By Superduperficial Apr 8th 2006 at 12:39 am EDT
Re: Eh.
By jr Apr 9th 2006 at 1:53 am EDT
"Something is worth what someone is willing to pay for it."-from that link

BULLLLLLLLLLLLLL-SHIT -my reply
Re: Eh.
By jr Apr 9th 2006 at 1:56 am EDT
By the by, why are you linking to something on an internal decision at Georgetown in a discussion about the national minimum wage, and prefacing the link with an "eh"? If you want to buy into the false premise that a living wage for college service employees counts as a "theft" from charities, go ahead--but that has no bearing on a discussion about how the national minimum wage is stagnant.
Re: Eh.
By Superduperficial Apr 10th 2006 at 1:35 pm EDT
There are links there as to why there's no good reason to have a national minimum wage at all, much less to raise it.

Oh, and something is worth what someone's willing to pay for it.
Re: Eh.
By jr Apr 10th 2006 at 2:24 pm EDT
The only link to an argument as to why a national minimum wage is bad that I found is that it will cause a burden on low-wage employers, who will then have to pass the cost on to consumers. In other words, it's a demand-side redistribution. I'm actually fairly comfortable with that idea. The big factor that the author left out, though, is that without a minimum wage you'd have the risk of tens of millions of workers without any guarantee of a marginally fair wage.

And the idea that the worth of something is simply what someone is willing to pay for it is just lunacy--when was the last time you listened to "Can't Buy Me Love"?
Re: Eh.
By Superduperficial Apr 10th 2006 at 6:36 pm EDT
is that without a minimum wage you'd have the risk of tens of millions of workers without any guarantee of a marginally fair wage.



Your usage of the word 'fair' is incorrect.

Something is worth what someone's willing to pay for it.

If what you want is a social safety net, do it through the EITC or other similar means.


And the idea that the worth of something is simply what someone is willing to pay for it is just lunacy--when was the last time you listened to "Can't Buy Me Love"?

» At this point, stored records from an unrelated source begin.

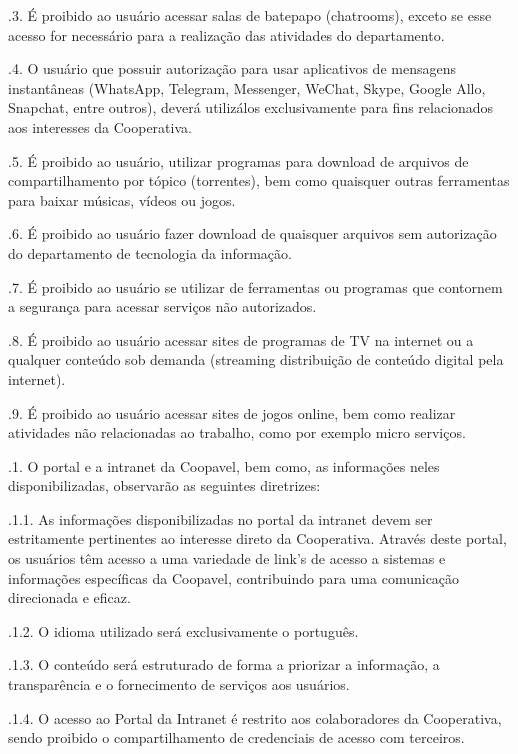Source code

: \documentclass[letterpaper,10pt,portuges]{sphinxmanual}
\begin{document}
.3. É proibido ao usuário acessar salas de bate\sphinxhyphen{}papo (chatrooms), exceto se esse acesso for necessário para a realização das atividades do departamento.

.4. O usuário que possuir autorização para usar aplicativos de mensagens instantâneas (WhatsApp, Telegram, Messenger, WeChat, Skype, Google Allo, Snapchat, entre outros), deverá utilizá\sphinxhyphen{}los exclusivamente para fins relacionados aos interesses da Cooperativa.

.5. É proibido ao usuário, utilizar programas para download de arquivos de compartilhamento por tópico (torrentes), bem como quaisquer outras ferramentas para baixar músicas, vídeos ou jogos.

.6. É proibido ao usuário fazer download de quaisquer arquivos sem autorização do departamento de tecnologia da informação.

.7. É proibido ao usuário se utilizar de ferramentas ou programas que contornem a segurança para acessar serviços não autorizados.

.8. É proibido ao usuário acessar sites de programas de TV na internet ou a qualquer conteúdo sob demanda (streaming \sphinxhyphen{} distribuição de conteúdo digital pela internet).

.9. É proibido ao usuário acessar sites de jogos online, bem como realizar atividades não relacionadas ao trabalho, como por exemplo micro serviços.

.1. O portal e a intranet da Coopavel, bem como, as informações neles disponibilizadas, observarão as seguintes diretrizes:

.1.1. As informações disponibilizadas no portal da intranet devem ser estritamente pertinentes ao interesse direto da Cooperativa. Através deste portal, os usuários têm acesso a uma variedade de link’s de acesso a sistemas e informações específicas da Coopavel, contribuindo para uma comunicação direcionada e eficaz.

.1.2. O idioma utilizado será exclusivamente o português.

.1.3. O conteúdo será estruturado de forma a priorizar a informação, a transparência e o fornecimento de serviços aos usuários.

.1.4. O acesso ao Portal da Intranet é restrito aos colaboradores da Cooperativa, sendo proibido o compartilhamento de credenciais de acesso com terceiros.
\end{document}
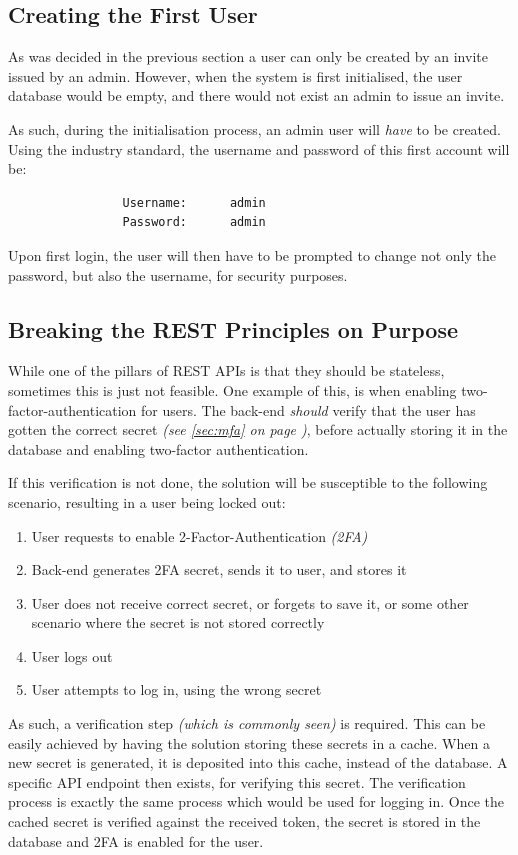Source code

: 		\subsection{Creating the First User}
			As was decided in the previous section a user can only be created by an invite issued by an admin. However, when the system is first initialised, the user database would be empty, and there would not exist an admin to issue an invite.

			As such, during the initialisation process, an admin user will \emph{have} to be created. Using the industry standard, the username and password of this first account will be:
			\begin{verbatim}
				Username:      admin
				Password:      admin
			\end{verbatim}
			Upon first login, the user will then have to be prompted to change not only the password, but also the username, for security purposes.

		\subsection{Breaking the REST Principles on Purpose}
			\label{sec:design:breaking-rest}
			While one of the pillars of REST APIs is that they should be stateless, sometimes this is just not feasible. One example of this, is when enabling two-factor-authentication for users. The back-end \emph{should} verify that the user has gotten the correct secret \emph{(see \ref{sec:mfa} on page \pageref{sec:mfa})}, before actually storing it in the database and enabling two-factor authentication. 

			If this verification is not done, the solution will be susceptible to the following scenario, resulting in a user being locked out:
			\begin{enumerate}
				\item User requests to enable 2-Factor-Authentication \emph{(2FA)}
				\item Back-end generates 2FA secret, sends it to user, and stores it
				\item User does not receive correct secret, or forgets to save it, or some other scenario where the secret is not stored correctly
				\item User logs out
				\item User attempts to log in, using the wrong secret
			\end{enumerate}

			As such, a verification step \emph{(which is commonly seen)} is required. This can be easily achieved by having the solution storing these secrets in a cache. When a new secret is generated, it is deposited into this cache, instead of the database. A specific API endpoint then exists, for verifying this secret. The verification process is exactly the same process which would be used for logging in. Once the cached secret is verified against the received token, the secret is stored in the database and 2FA is enabled for the user.

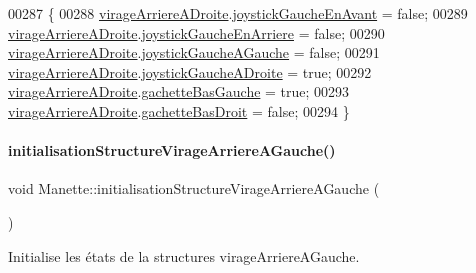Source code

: \begin{DoxyCode}
00287 \{
00288     \hyperlink{class_manette_a6df334aec9f621e7394e9f398221fe9e}{virageArriereADroite}.\hyperlink{struct_etat_manette_deplacement_a8c8e3ca694408bc6a6ced4e20b9da0be}{joystickGaucheEnAvant} = \textcolor{keyword}{false};
00289     \hyperlink{class_manette_a6df334aec9f621e7394e9f398221fe9e}{virageArriereADroite}.\hyperlink{struct_etat_manette_deplacement_a584cf1538425c87588c5b96b79c8d482}{joystickGaucheEnArriere} = \textcolor{keyword}{false};
00290     \hyperlink{class_manette_a6df334aec9f621e7394e9f398221fe9e}{virageArriereADroite}.\hyperlink{struct_etat_manette_deplacement_af7e92a8d8f116e2bc4a5a95386f604e7}{joystickGaucheAGauche} = \textcolor{keyword}{false};
00291     \hyperlink{class_manette_a6df334aec9f621e7394e9f398221fe9e}{virageArriereADroite}.\hyperlink{struct_etat_manette_deplacement_a8fa93da5af430ac00ffd4ee8b76987a2}{joystickGaucheADroite} = \textcolor{keyword}{true};
00292     \hyperlink{class_manette_a6df334aec9f621e7394e9f398221fe9e}{virageArriereADroite}.\hyperlink{struct_etat_manette_deplacement_a0d197e25bc2e0402a068a8d012c25472}{gachetteBasGauche} = \textcolor{keyword}{true};
00293     \hyperlink{class_manette_a6df334aec9f621e7394e9f398221fe9e}{virageArriereADroite}.\hyperlink{struct_etat_manette_deplacement_a4588620c1e2a3543ce67c9a791aac106}{gachetteBasDroit} = \textcolor{keyword}{false};
00294 \}
\end{DoxyCode}
\mbox{\label{class_manette_ad1d146fe52ff367fd2a7fe3c94c165e4}} 
\paragraph{\texorpdfstring{initialisation\+Structure\+Virage\+Arriere\+A\+Gauche()}{initialisationStructureVirageArriereAGauche()}}
{\footnotesize\ttfamily void Manette\+::initialisation\+Structure\+Virage\+Arriere\+A\+Gauche (\begin{DoxyParamCaption}{ }\end{DoxyParamCaption})\hspace{0.3cm}{\ttfamily [private]}}



Initialise les états de la structures virage\+Arriere\+A\+Gauche. 



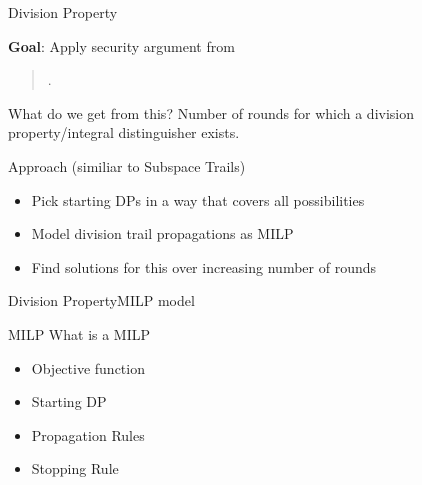 \begin{frame}{Division Property}
    \begin{block}{\textbf{Goal}: Apply security argument from}
    \begin{quote}
        .
    \end{quote}
    \end{block}
    \begin{exampleblock}{What do we get from this?}
        \centering
        Number of rounds for which a division property/integral distinguisher exists.
    \end{exampleblock}
    \begin{block}{Approach (similiar to Subspace Trails)}
        \begin{itemize}
            \item Pick starting DPs in a way that covers all possibilities
            \item Model division trail propagations as MILP
            \item Find solutions for this over increasing number of rounds
        \end{itemize}
    \end{block}
\end{frame}

\begin{frame}{Division Property}{MILP model}
    \begin{block}{MILP}
        What is a MILP
    \end{block}
    \begin{itemize}
        \item Objective function
        \item Starting DP
        \item Propagation Rules
        \item Stopping Rule
    \end{itemize}
\end{frame}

You can buy love, but only in Nevada. Also, poor comparison - the government never forces you to love someone else.

Obviously, when we say "Something is worth..." we're talking about the material somethings - such as labor, first and foremost. A person's labor is a material product, separate from whatever unique-and-beautiful-snowflake value they may have as a human being.
Re: Eh.
By jr Apr 10th 2006 at 8:40 pm EDT
First, labor is not a "material something," or a "material product." It's definitionally a service, not a material good. I can't take home a box of labor, just stuff produced by labor.

Secondly, the government uses my cash to buy stuff I don't want all the time, against my will. (See also: Iraq.)

Third, you can buy lovin' in Nevada, not love. Love takes booze and a minister dressed like Elvis in Nevada.

Fourth, aesthetic and artistic value transcend dollar amounts. You've yet to offer a refutation of that, just repeated the same tripe that worth is determined by auction. Culture cannot be auctioned.